In version 1.32 SCS introduced trailer ownership. This means that you can buy your own trailers. However, there are some limits in the real world which also were implemented in ETS2. These kinds of limits are weight limits and they are important!

There are two important values for the space you have for cargo

  • meters of space on your trailer (in logistics often also known as loading meters)
  • payload (mass)

The meteres of space often correspond with the payload mass.

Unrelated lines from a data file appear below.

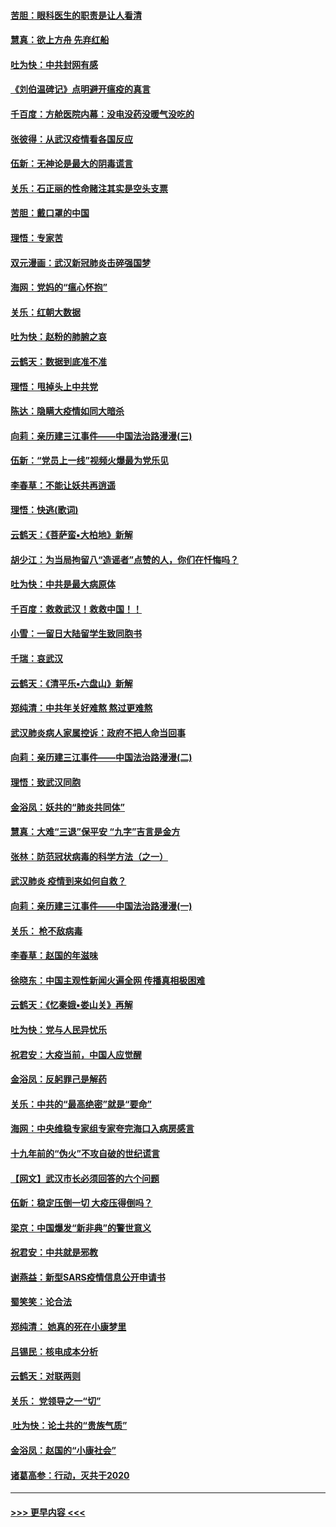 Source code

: #### [苦胆：眼科医生的职责是让人看清](../pages/nsc993/n11853840.md?t=02091033) 
#### [慧真：欲上方舟 先弃红船](../pages/nsc993/n11853483.md?t=02091033) 
#### [吐为快：中共封网有感](../pages/nsc993/n11852575.md?t=02091033) 
#### [《刘伯温碑记》点明避开瘟疫的真言](../pages/nsc993/n11852128.md?t=02091033) 
#### [千百度：方舱医院内幕：没电没药没暖气没吃的](../pages/nsc993/n11850211.md?t=02091033) 
#### [张彼得：从武汉疫情看各国反应](../pages/nsc993/n11850102.md?t=02091033) 
#### [伍新：无神论是最大的阴毒谎言](../pages/nsc993/n11846129.md?t=02091033) 
#### [关乐：石正丽的性命赌注其实是空头支票](../pages/nsc993/n11846109.md?t=02091033) 
#### [苦胆：戴口罩的中国](../pages/nsc993/n11845576.md?t=02091033) 
#### [理悟：专家苦](../pages/nsc993/n11845564.md?t=02091033) 
#### [双元漫画：武汉新冠肺炎击碎强国梦](../pages/nsc993/n11843320.md?t=02091033) 
#### [海网：党妈的“瘟心怀抱”](../pages/nsc993/n11840740.md?t=02091033) 
#### [关乐：红朝大数据](../pages/nsc993/n11840675.md?t=02091033) 
#### [吐为快：赵粉的肺腑之哀](../pages/nsc993/n11840618.md?t=02091033) 
#### [云鹤天：数据到底准不准](../pages/nsc993/n11840325.md?t=02091033) 
#### [理悟：甩掉头上中共党](../pages/nsc993/n11838826.md?t=02091033) 
#### [陈达：隐瞒大疫情如同大暗杀](../pages/nsc993/n11838771.md?t=02091033) 
#### [向莉：亲历建三江事件——中国法治路漫漫(三)](../pages/nsc993/n11831825.md?t=02091033) 
#### [伍新：“党员上一线”视频火爆最为党乐见](../pages/nsc993/n11838200.md?t=02091033) 
#### [李春草：不能让妖共再逍遥](../pages/nsc993/n11838102.md?t=02091033) 
#### [理悟：快逃(歌词)](../pages/nsc993/n11838083.md?t=02091033) 
#### [云鹤天：《菩萨蛮▪大柏地》新解](../pages/nsc993/n11838059.md?t=02091033) 
#### [胡少江：为当局拘留八“造谣者”点赞的人，你们在忏悔吗？](../pages/nsc993/n11836801.md?t=02091033) 
#### [吐为快：中共是最大病原体](../pages/nsc993/n11836748.md?t=02091033) 
#### [千百度：救救武汉！救救中国！！](../pages/nsc993/n11836145.md?t=02091033) 
#### [小雪：一留日大陆留学生致同胞书](../pages/nsc993/n11834624.md?t=02091033) 
#### [千瑞：哀武汉](../pages/nsc993/n11833647.md?t=02091033) 
#### [云鹤天：《清平乐▪六盘山》新解](../pages/nsc993/n11833611.md?t=02091033) 
#### [郑纯清：中共年关好难熬 熬过更难熬](../pages/nsc993/n11833489.md?t=02091033) 
#### [武汉肺炎病人家属控诉：政府不把人命当回事](../pages/nsc993/n11833205.md?t=02091033) 
#### [向莉：亲历建三江事件——中国法治路漫漫(二)](../pages/nsc993/n11829102.md?t=02091033) 
#### [理悟：致武汉同胞](../pages/nsc993/n11831522.md?t=02091033) 
#### [金浴凤：妖共的“肺炎共同体”](../pages/nsc993/n11829448.md?t=02091033) 
#### [慧真：大难“三退”保平安 “九字”吉言是金方](../pages/nsc993/n11829501.md?t=02091033) 
#### [张林：防范冠状病毒的科学方法（之一）](../pages/nsc993/n11828618.md?t=02091033) 
#### [武汉肺炎 疫情到来如何自救？](../pages/nsc993/n11827632.md?t=02091033) 
#### [向莉：亲历建三江事件——中国法治路漫漫(一)](../pages/nsc993/n11827190.md?t=02091033) 
#### [关乐： 枪不敌病毒](../pages/nsc993/n11826746.md?t=02091033) 
#### [李春草：赵国的年滋味](../pages/nsc993/n11826321.md?t=02091033) 
#### [徐晓东：中国主观性新闻火遍全网 传播真相极困难](../pages/nsc993/n11826508.md?t=02091033) 
#### [云鹤天：《忆秦娥▪娄山关》再解](../pages/nsc993/n11824682.md?t=02091033) 
#### [吐为快：党与人民异忧乐](../pages/nsc993/n11824660.md?t=02091033) 
#### [祝君安：大疫当前，中国人应觉醒](../pages/nsc993/n11821946.md?t=02091033) 
#### [金浴凤：反躬罪己是解药](../pages/nsc993/n11820280.md?t=02091033) 
#### [关乐：中共的“最高绝密”就是“要命”](../pages/nsc993/n11816946.md?t=02091033) 
#### [海网：中央维稳专家组专家夸完海口入病房感言](../pages/nsc993/n11815138.md?t=02091033) 
#### [十九年前的“伪火”不攻自破的世纪谎言](../pages/nsc993/n11813238.md?t=02091033) 
#### [【网文】武汉市长必须回答的六个问题](../pages/nsc993/n11813848.md?t=02091033) 
#### [伍新：稳定压倒一切 大疫压得倒吗？](../pages/nsc993/n11812634.md?t=02091033) 
#### [梁京：中国爆发“新非典”的警世意义](../pages/nsc993/n11812554.md?t=02091033) 
#### [祝君安：中共就是邪教](../pages/nsc993/n11812431.md?t=02091033) 
#### [谢燕益：新型SARS疫情信息公开申请书](../pages/nsc993/n11808840.md?t=02091033) 
#### [蜀笑笑：论合法](../pages/nsc993/n11808064.md?t=02091033) 
#### [郑纯清： 她真的死在小康梦里](../pages/nsc993/n11806623.md?t=02091033) 
#### [吕锡民：核电成本分析](../pages/nsc993/n11806284.md?t=02091033) 
#### [云鹤天：对联两则](../pages/nsc993/n11805957.md?t=02091033) 
#### [关乐： 党领导之一“切”](../pages/nsc993/n11804505.md?t=02091033) 
#### [ 吐为快：论土共的“贵族气质”](../pages/nsc993/n11804490.md?t=02091033) 
#### [金浴凤：赵国的“小康社会”](../pages/nsc993/n11804452.md?t=02091033) 
#### [诸葛高参：行动，灭共于2020](../pages/nsc993/n11804120.md?t=02091033) 

----
#### [ >>> 更早内容 <<< ](../indexes/nsc993-earlier.md)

The more meters you have, the more pallets and the more mass you have to load.
If you are interested in this you can read more in the last chapter of this guide

However, SCS added a small filter function into the game which only shows suitable cargoes for your truck and, if available, your own, currently being hauled, trailer.
This way you only get the cargoes you can transport without violating any laws such as weight limits or more Volume / Meters on your trailer than there is available.

This guide will only give you a small overview over all the weight limits in the game.
Anyway, I will add a small suggestion for good combinations to get a big payloads – also meaning more income from your job.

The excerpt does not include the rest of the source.